This Is The 2023 Kia Niro's True Face And Everyone Needs To Know
Every new Kia is a little weird. The Soul is the poster child of weird. The Carnival is weird because it’s a minivan that goes to great lengths to convince people it isn’t one. The Telluride has those bendy taillights clearly inspired by the Maserati 3200GT, and the Seltos is outwardly pretty handsome and thoroughly normal, except it has the name of a brand of mints people stopped popping in the ’90s.
The theme continues with the 2023 Niro. The real five-tool player in the Kia lineup, the Niro will come in hybrid, plug-in hybrid and battery-electric varieties. The interior looks much sleeker than its predecessor’s; I’m sure it’ll be relatively pleasant for an economy car. None of those things make the Niro weird.
Image: Kia
The Niro’s exterior makes it weird. It’s like the designers took the basic silhouette of a small crossover and garnished it with as many graphic elements as possible. And while it sort of works on the back with those novel boomerang-shaped tail lamps meeting the deviated-color C-pillars, things get really strange at the front.

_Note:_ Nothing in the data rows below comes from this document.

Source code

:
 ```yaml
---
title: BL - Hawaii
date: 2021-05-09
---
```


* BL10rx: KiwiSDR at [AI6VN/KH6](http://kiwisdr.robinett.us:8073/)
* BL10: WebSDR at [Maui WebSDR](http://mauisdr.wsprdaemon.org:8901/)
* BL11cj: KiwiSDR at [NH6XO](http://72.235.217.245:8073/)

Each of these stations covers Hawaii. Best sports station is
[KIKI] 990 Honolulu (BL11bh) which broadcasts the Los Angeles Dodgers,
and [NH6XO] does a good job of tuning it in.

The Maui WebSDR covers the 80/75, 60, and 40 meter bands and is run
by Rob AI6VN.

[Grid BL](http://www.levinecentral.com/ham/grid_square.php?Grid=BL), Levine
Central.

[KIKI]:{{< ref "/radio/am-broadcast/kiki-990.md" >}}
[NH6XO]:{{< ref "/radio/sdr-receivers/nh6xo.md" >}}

Lots of new cars today do the split-headlight thing. There’s usually a strip of daytime running lights or LEDs up top, underscored by the projector that’s actually going to illuminate the road ahead when it gets dark out. It was a neat idea when Nissan and Jeep introduced it on their SUVs in the early 2010s, but it’s gotten a little stale since every other automaker decided to crib it. Even BMW’s stealing the motif for the new X7. Hey — they couldn’t possibly make modern Bimmers look uglier than they already do, so why not?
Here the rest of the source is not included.